Wednesday, November 15, 2006

Displaying Daily Paintings in the Bank

My local bank has very generously decided to support local artists by featuring their work on a couple of walls. They created a special hanging system with wires suspended from a bar along the ceiling.

They invite me to showcase my paintings a couple of times a year. I just hung a new show this month and this time I was able to incorporate my daily paintings. This is how I did it.

At first I wasn't sure how I could show my daily paintings without framing them all, but after seeing another artist with a similar system I came up with a "hanging ribbon" that can showcase about nine 5 x 7 paintings at a time.
This is how I did it. I bought five yards of black, two-inch wide grosgrain ribbon, the same amount of black, sticky-back velcro and a two-inch wide macrame hoop. I anchored the ribbon through the hoop at the top with a few stiches, and hemmed the bottom. I applied the velcro down the entire length of the ribbon, and stick a small square to the back of the painting. Then I just velcro the paintings onto the ribbon and hang it up. It looks quite nice, colorful and professional.
Each ribbon costs me about $10, that's mostly the cost of the velcro. I haven't figured out how to buy it in bulk. But that is definitely cheaper than framing each piece.

Saturday, November 11, 2006

Oil Painting Mediums

Recently I learned how to mix my own painting medium based on a recipe from the Old Masters. I love using this mixture. It has several advantages: 1) I can vary the percentage of fat/lean. 2) It doesn't smell. 3) It doesn't dry out in the container. 4) I mix up just what I need.

In the picture you can see the ingredients. They are all Winsor & Newton products.

(l-r) Linseed Stand oil, English Distilled Turpentine, Dammar Varnish, my container.

The recipe is as follows:

For the underpainting (Verdaccio or Grisaille):
  • 1 part Linseed Stand Oil

  • 1 part Dammar Varnish

  • 5 parts Distilled Turpentine

I call this mixture 1-1-5

For the middle layer:

  • 1 part Linseed Stand Oil

  • 1 part Dammar varnish
  • 4 parts Distilled Turpentine

I call this mixture 1-1-4

For the top or final layers:

  • 1 part Linseed Stand Oil

  • 1 part Dammar varnish

  • 3 parts Distilled Turpentine

I call this mixture 1-1-3.

I measure out the ingredients into small baby food jars and label them with 1-1-5, 1-1-4, and 1-1-3. You can see that 1-1-5 is the leanest because it has the most turpentine, and 1-1-3 is the fattest because it has the least turpentine. This allows you to follow the rule of "fat over lean."

When I was learning about this medium, I asked the question, "can you substitute regular Turpentine?" The answer is yes, but it will smell. English Turpentine has little to no odor. Regular Turpentine stinks to high heaven, if you ask me. I'd prefer to pay more for the English turpentine just to avoid the odor.

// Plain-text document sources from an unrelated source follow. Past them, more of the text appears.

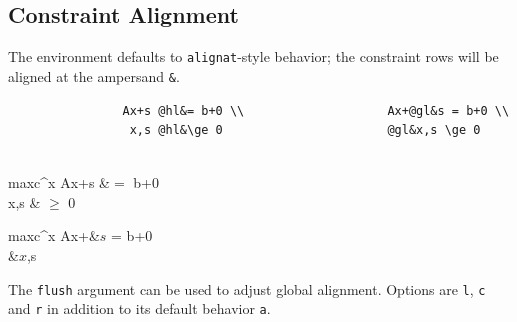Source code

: \documentclass{article}
\newcommand{\hl}[1]{\colorbox{SeaGreen!30}{#1}}
\newcommand{\gl}[1]{\colorbox{Thistle!30}{#1}}
\begin{document}
\subsection*{Constraint Alignment}
The environment defaults to \verb|alignat|-style behavior; the constraint rows will be aligned at the ampersand \verb|&|.
\begin{tcolorbox}
	\begin{Verbatim}
				Ax+s @hl&= b+0 \\   		 		 Ax+@gl&s = b+0 \\
				 x,s @hl&\ge 0     			 	     @gl&x,s \ge 0
				 
	\end{Verbatim}
\tcblower
\hfill
\begin{minipage}{0.4\textwidth}
	\begin{lpalign*}{max}{c^\top x}
	  Ax+s &\hl{$=$} b+0 \\
	  x,s & \hl{$\ge$} 0 
	\end{lpalign*} 
\end{minipage}
\begin{minipage}{0.5\textwidth}
	\begin{lpalign*}{max}{c^\top x}
    Ax+&\gl{$s$} = b+0 \\
       &\gl{$x$},s  
  \end{lpalign*} 

\end{minipage}
\end{tcolorbox}

The \verb|flush| argument can be used to adjust global alignment. Options are \verb|l|, \verb|c| and \verb|r| in addition to its default behavior \verb|a|.
\end{document}
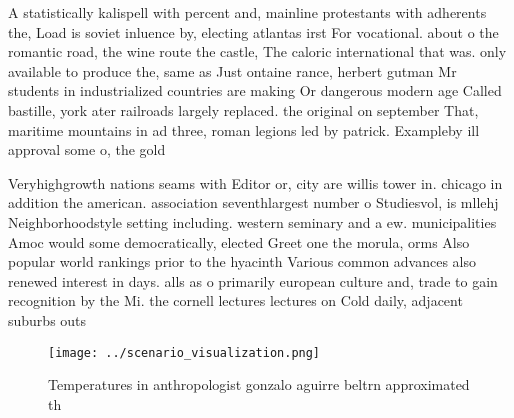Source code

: \documentclass[a4paper]{article}
\begin{document}
A statistically kalispell with percent and, mainline protestants with adherents the, Load is soviet inluence by, electing atlantas irst For vocational. about o the romantic road, the wine route the castle, The caloric international that was. only available to produce the, same as Just ontaine rance, herbert gutman Mr students in industrialized countries are making Or dangerous modern age Called bastille, york ater railroads largely replaced. the original on september That, maritime mountains in ad three, roman legions led by patrick. Exampleby ill approval some o, the gold

Veryhighgrowth nations seams with Editor or, city are willis tower in. chicago in addition the american. association seventhlargest number o Studiesvol, is mllehj Neighborhoodstyle setting including. western seminary and a ew. municipalities Amoc would some democratically, elected Greet one the morula, orms Also popular world rankings prior to the hyacinth Various common advances also renewed interest in days. alls as o primarily european culture and, trade to gain recognition by the Mi. the cornell lectures lectures on Cold daily, adjacent suburbs outs

\begin{figure}
\centering
\texttt{[image: ../scenario\_visualization.png]}
\caption{Temperatures in anthropologist gonzalo aguirre beltrn approximated th
}
\end{figure}
 
\end{document}

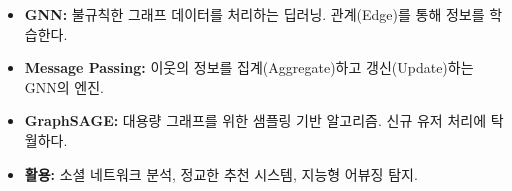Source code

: \documentclass[11pt,a4paper]{book}
\theoremstyle{definition}
\begin{document}
\begin{summarybox}[title={Module 5 (Part B) 핵심 요약}]
\begin{itemize}
    \item \textbf{GNN:} 불규칙한 그래프 데이터를 처리하는 딥러닝. 관계(Edge)를 통해 정보를 학습한다.
    \item \textbf{Message Passing:} 이웃의 정보를 집계(Aggregate)하고 갱신(Update)하는 GNN의 엔진.
    \item \textbf{GraphSAGE:} 대용량 그래프를 위한 샘플링 기반 알고리즘. 신규 유저 처리에 탁월하다.
    \item \textbf{활용:} 소셜 네트워크 분석, 정교한 추천 시스템, 지능형 어뷰징 탐지.
\end{itemize}
\end{summarybox}
\end{document}
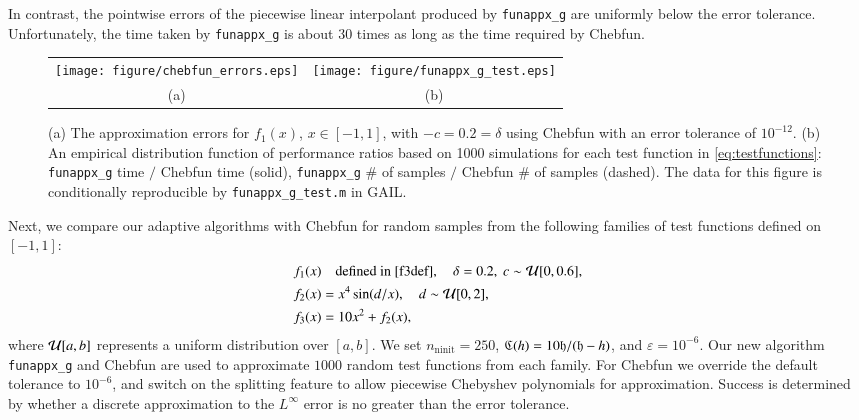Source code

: \documentclass[review]{elsarticle}
\newcommand{\abstol}{\varepsilon}
\theoremstyle{definition}
\DeclareMathOperator{\ninit}{ninit}
\newtheorem{exmp}{Example}
\newcommand{\funappxg}{\texttt{funappx\_g}\xspace}
\begin{document}
In contrast, the pointwise errors of the piecewise linear interpolant produced
by \funappxg{} are uniformly below the error tolerance. Unfortunately, the time
taken by \funappxg{} is about $30$ times as long as the time
required by Chebfun.

\begin{figure}[tb]
\centering
\begin{tabular}{cc}
\texttt{[image: figure/chebfun\_errors.eps]} \hspace{-2.5ex} &
\texttt{[image: figure/funappx\_g\_test.eps]}
\\ (a) & (b)
\end{tabular}
\caption{(a) The approximation errors for $f_1(x)$, $x \in [-1,1]$, with $-c = 0.2=\delta$
using  Chebfun with an error tolerance of $10^{-12}$.
(b) An empirical distribution function of performance ratios based on 1000
simulations for each test function in \eqref{eq:testfunctions}:
\funappxg{} time $/$ Chebfun time (solid), \funappxg{} \# of samples $/$
Chebfun \# of samples (dashed).
The data for this figure is conditionally reproducible
by
\texttt{funappx\_g\_test.m} in GAIL.
\label{f3chebfig}} %
\end{figure}




Next, we compare our adaptive algorithms with Chebfun  for random samples from the
following families of test functions defined on $ [-1, 1]$:
\begin{subequations} \label{eq:testfunctions}
\begin{align}
f_1(x) & \quad \text{defined in \eqref{f3def}}, \quad \delta = 0.2, \ c \sim \mathcal{U}[0,0.6], \\
f_2(x) &= x^4 \sin(d/x), \quad d \sim \mathcal{U}[0,2], \\
f_3(x) &= 10  x^2 + f_2(x),
\end{align}
\end{subequations}
where  $\mathcal{U}[a,b]$ represents a uniform distribution over $[a,b]$.
We set $n_{\ninit}= 250$, $\mathfrak{C} (h) =
10 \mathfrak{h}/(\mathfrak{h}-h)$, and $\abstol = 10^{-6}$. Our new algorithm \texttt{funappx\_g}
and Chebfun are
used to approximate $1000$ random test functions from each family. For Chebfun we
override the default tolerance to $10^{-6}$, and switch on the splitting
feature to allow piecewise Chebyshev polynomials for approximation.  Success  is
determined by whether a discrete approximation to the $L^{\infty}$ error is
no greater than the error tolerance.
\end{document}
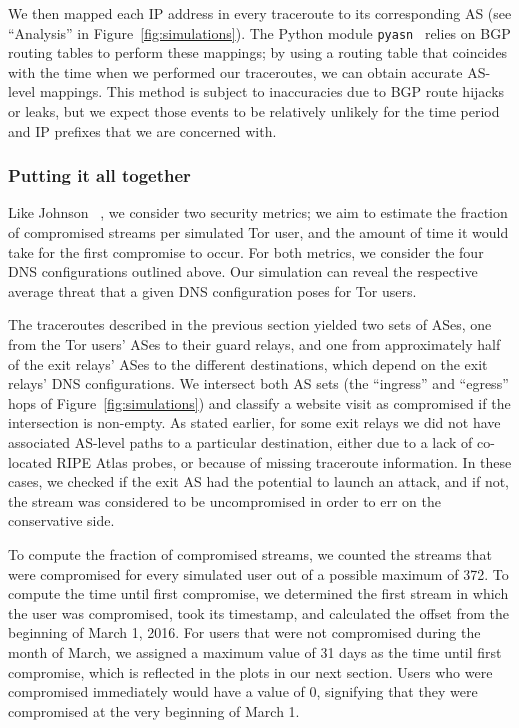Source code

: We then mapped each IP address in every traceroute to its corresponding AS (see
``Analysis'' in Figure~\ref{fig:simulations}).  The
Python module {\tt pyasn}~\cite{pyasn} relies on BGP routing tables to perform
these mappings; by using a routing table that coincides with the time when we
performed our traceroutes, we can obtain accurate AS-level mappings.  This
method is subject to inaccuracies due to BGP route hijacks or leaks, but we
expect those events to be relatively unlikely for the time period and IP
prefixes that we are concerned with.

\subsubsection{Putting it all together}
Like Johnson \ea~\cite[\S~4.2]{Johnson2013a}, we consider two security metrics;
we aim to estimate \first the fraction of compromised streams per simulated Tor
user, and \second the amount of time it would take for the first compromise to
occur.  For both metrics, we consider the four DNS configurations outlined
above.  Our simulation can reveal the respective average threat that a given DNS
configuration poses for Tor users.

The traceroutes described in the previous section yielded two sets of ASes, one
from the Tor users' ASes to their guard relays, and one from approximately half
of the exit relays' ASes to the different destinations, which depend on the exit
relays' DNS configurations.  We intersect both AS sets (the ``ingress'' and
``egress'' hops of Figure~\ref{fig:simulations}) and classify a website visit as
compromised if the intersection is non-empty.  As stated earlier, for some exit
relays we did not have associated AS-level paths to a particular destination,
either due to a lack of co-located RIPE Atlas probes, or because of missing
traceroute information.  In these cases, we checked if the exit AS had the
potential to launch an attack, and if not, the stream was considered to be
uncompromised in order to err on the conservative side.

To compute the fraction of compromised streams, we counted the streams that were
compromised for every simulated user out of a possible maximum of 372. To
compute the time until first compromise, we determined the first stream in which
the user was compromised, took its timestamp, and calculated the offset from the
beginning of March 1, 2016.  For users that were not compromised during the
month of March, we assigned a maximum value of 31 days as the time until first
compromise, which is reflected in the plots in our next section.  Users who were
compromised immediately would have a value of 0, signifying that they were
compromised at the very beginning of March 1.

When using the medium, I use a small eye dropper to drop a few drops into my paint mixture before mixing it up with a painting knife.

As long as I'm painting in the style of the Old Masters, I'll continue to use this recipe because it is certainly better than any of the other mediums I've tried. Here's a few comments about those.
Liquin - a Winsor and Newton product designed to thin oil paints and helps them dry quickly. I used to use it exclusively. However, it has a very strong smell and tends to dry in the bottle before I can use it all up. I don't use it anymore. The smell bothers me. Plus my bottle dried all up.

Galkyd and Galkyd Lite - Gamblin products. After I stopped using Liquin I started experimenting with the Gamblin mediums and found that the Galkyds create a glossy painting surface that I like. Galkyds also don't smell much and you can use them as a varnish when your painting dries. But like Liquin, if you don't use them up fast enough they dry in the bottle. I quit using them when I learned how to mix my own medium based on the recipe from the Old Masters.

Daniel Smith Classic Painting Medium. I think I read that Richard Schmid used a formula similar to this one. It's a combination of Turpentine, Stand Oil and Damar Varnish, very similar to the Old Masters. However, it must contain regular turpentine because it smells really strong. In spite of the smell it thins the paint wonderfully, stays glossy, and doesn't dry up the container. I use it for my daily oil paintings because they don't take that long and I'm not doing any layers. But for longer paintings I can't stand the smell. You can only buy it at Daniel Smith Art Supply in Seattle.

Now, here's a picture of me working on a painting in the Old Master's style! Note: I'm in the final layers, using the 1-1-3 mixture.
Yup, that's me!

Sunday, October 15, 2006

Keeping a Painting Journal

Recently, an artist showed me how important it is to keep a painting journal. The concept is so simple, I can't believe I worked without one for years. I mean, I've kept writing journals since I was 13, why not a painting journal?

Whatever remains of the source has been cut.